Si fa un buon parlare di questo terzetto e a ragione, perchè la loro cura indie-pop in questo esordio (che finalmente andiamo a recensire, anzi, scusate il ritardo!) è tanta e decisamente raffinata. L’alchimia con Dan Carey ha dato i suopi frutti in un disco mai eccessivo e mai particolarmente esuberante, ma anzi, spesso composto e morbido, capace di mettere sul piatto svariate influenze (loro stessi parlando di Radiohead, Joni Mithchell e il jazz), rimodellate con gusto personale e bravura.

Il disco regala perle introspettive e soffuse, che mettono in luce le insicurezze tipiche di una giovane età , così come canzoni dall’animo più spigliato e sbarazzino, in cui il pregio vero è quello di non banalizzarsi, restando a un livello compositivo sempre di pregio. Ne nasce così un lavoro che presenta vulnerabilità  emotive evidenti, ma è capace di nascondere bene l’impazienza giovanile in canzoni che danno l’idea di una maturità  arrivata molto presto.

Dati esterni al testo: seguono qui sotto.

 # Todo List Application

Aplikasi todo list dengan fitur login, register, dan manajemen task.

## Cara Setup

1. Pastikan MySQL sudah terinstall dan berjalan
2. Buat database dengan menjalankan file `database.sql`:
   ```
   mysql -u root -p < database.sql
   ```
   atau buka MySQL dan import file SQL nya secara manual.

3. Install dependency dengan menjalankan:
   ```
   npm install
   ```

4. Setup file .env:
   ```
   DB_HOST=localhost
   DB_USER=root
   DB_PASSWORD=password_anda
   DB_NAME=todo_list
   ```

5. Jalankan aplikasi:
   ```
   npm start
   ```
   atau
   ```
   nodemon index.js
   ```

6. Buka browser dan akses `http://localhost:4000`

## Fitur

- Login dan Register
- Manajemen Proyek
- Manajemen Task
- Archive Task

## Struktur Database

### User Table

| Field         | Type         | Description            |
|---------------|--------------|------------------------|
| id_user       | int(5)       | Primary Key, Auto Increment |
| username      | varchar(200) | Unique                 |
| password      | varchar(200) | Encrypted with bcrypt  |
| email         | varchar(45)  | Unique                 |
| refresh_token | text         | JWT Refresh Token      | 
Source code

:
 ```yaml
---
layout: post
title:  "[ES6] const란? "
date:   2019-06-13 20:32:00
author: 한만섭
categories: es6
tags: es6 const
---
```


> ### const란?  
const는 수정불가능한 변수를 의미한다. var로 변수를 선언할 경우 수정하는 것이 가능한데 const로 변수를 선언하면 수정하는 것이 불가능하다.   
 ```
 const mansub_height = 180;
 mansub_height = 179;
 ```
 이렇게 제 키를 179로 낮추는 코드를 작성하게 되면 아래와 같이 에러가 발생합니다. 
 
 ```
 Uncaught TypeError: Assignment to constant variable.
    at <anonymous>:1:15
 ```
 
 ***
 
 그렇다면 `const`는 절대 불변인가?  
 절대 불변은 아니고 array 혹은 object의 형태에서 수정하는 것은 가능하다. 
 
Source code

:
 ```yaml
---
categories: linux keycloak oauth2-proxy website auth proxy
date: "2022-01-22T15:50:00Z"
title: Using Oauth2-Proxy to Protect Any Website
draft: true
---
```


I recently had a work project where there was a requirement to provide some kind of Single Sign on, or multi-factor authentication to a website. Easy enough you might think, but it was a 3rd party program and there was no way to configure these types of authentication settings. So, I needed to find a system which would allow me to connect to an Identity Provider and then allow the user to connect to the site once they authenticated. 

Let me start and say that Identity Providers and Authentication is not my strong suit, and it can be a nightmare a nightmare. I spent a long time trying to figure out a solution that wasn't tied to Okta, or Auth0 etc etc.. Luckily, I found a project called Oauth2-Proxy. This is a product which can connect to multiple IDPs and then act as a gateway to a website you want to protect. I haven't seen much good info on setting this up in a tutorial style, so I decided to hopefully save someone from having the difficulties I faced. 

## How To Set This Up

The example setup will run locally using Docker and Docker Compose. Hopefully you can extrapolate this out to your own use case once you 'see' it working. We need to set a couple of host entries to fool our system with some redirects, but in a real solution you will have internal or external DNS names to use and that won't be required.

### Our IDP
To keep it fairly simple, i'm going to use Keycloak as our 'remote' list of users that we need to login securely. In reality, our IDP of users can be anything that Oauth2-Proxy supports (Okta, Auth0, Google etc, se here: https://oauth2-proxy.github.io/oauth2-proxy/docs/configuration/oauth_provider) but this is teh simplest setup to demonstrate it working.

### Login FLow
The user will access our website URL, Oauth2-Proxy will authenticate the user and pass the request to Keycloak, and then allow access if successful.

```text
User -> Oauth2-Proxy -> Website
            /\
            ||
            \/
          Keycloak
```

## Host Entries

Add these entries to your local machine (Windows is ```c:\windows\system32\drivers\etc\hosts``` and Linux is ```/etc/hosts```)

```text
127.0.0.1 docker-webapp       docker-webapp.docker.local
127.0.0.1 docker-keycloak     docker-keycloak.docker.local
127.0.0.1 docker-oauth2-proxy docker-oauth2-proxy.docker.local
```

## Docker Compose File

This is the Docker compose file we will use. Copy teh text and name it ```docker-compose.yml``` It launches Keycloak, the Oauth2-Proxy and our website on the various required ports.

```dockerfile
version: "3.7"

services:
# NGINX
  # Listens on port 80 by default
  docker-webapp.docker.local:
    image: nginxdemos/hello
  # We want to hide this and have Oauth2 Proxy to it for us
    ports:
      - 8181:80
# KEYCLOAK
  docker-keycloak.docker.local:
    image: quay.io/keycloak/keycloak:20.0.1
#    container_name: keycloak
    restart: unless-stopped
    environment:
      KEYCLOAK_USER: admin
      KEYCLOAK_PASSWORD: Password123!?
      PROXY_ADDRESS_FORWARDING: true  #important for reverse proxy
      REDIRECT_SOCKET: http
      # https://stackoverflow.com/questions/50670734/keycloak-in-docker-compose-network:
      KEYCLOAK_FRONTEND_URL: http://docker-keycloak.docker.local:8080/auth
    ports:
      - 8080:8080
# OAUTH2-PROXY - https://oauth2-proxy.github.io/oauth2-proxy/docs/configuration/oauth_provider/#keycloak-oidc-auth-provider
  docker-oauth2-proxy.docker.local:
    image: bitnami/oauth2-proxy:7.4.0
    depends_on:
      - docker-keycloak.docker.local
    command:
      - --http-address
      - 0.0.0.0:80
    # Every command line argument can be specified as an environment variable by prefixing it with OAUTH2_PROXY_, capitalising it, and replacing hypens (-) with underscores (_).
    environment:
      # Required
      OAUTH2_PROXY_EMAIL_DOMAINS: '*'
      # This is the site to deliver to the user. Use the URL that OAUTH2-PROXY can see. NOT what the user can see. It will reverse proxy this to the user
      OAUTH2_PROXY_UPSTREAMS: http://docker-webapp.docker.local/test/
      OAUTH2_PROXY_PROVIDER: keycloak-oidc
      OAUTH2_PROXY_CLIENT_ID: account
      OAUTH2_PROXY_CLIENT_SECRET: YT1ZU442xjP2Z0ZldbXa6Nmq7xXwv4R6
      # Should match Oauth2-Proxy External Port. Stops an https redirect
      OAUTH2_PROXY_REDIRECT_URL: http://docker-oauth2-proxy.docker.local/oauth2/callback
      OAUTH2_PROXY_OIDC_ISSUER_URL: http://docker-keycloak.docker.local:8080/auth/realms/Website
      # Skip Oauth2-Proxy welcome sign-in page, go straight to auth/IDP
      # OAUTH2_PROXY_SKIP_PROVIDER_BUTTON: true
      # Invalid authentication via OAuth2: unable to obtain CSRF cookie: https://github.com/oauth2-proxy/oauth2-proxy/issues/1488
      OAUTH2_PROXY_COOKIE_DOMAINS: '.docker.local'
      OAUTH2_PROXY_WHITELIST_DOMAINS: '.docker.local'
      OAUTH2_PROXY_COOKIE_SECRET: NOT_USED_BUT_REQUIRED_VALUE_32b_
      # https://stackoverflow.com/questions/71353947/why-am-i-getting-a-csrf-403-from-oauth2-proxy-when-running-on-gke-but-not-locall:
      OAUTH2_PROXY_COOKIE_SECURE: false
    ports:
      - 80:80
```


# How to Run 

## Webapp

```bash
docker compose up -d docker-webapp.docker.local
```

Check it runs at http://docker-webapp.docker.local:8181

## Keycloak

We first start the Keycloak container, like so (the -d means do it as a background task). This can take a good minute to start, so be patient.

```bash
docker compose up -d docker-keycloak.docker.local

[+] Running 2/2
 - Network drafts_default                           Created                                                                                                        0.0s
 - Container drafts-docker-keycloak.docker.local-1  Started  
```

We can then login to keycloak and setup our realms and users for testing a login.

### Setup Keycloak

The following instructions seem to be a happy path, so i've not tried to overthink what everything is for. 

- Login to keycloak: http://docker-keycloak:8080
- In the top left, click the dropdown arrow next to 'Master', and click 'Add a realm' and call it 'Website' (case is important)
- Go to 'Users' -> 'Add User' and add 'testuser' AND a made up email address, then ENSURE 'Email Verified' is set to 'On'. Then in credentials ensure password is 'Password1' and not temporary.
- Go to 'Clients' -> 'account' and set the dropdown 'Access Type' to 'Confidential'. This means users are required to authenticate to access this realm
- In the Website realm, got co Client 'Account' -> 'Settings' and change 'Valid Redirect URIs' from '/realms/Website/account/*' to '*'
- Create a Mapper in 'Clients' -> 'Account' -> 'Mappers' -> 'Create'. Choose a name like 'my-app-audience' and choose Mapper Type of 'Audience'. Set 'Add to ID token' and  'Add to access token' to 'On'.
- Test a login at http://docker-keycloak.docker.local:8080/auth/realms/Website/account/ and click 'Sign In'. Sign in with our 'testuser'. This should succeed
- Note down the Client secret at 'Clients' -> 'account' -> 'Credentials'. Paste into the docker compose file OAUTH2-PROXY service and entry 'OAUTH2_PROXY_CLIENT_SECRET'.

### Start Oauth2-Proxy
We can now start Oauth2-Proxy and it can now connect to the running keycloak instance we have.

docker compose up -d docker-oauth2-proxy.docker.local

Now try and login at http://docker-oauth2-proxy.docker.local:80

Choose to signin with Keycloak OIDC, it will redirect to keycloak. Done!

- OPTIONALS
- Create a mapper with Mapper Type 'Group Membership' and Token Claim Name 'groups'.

Non cercano le melodie facili, anzi, il disco è un vero e proprio disel…entra in circolo con calma, ci vuole pazienza, ma poi ecco che tutto si fa sintrigante e appagante sempre di più, ma, ripeto, abbiate la pazienza di seguire con amore e dolcezza questi mid-tempo mai sbrigativi. Sia che trionfi la morbidezza (“Young Looking”), sia che i ritmi si facciano intricati (“Half Past”), sia che il tutto assuma toni più brillanti (“Shadow”) o più notturni (“Burglar”, che, nella seconda parte del brano sembra quasi una versione jazz dei Delgados).

Occhio a questi ragazzi…scommetiamo che non ci libereremo tanto presto di loro.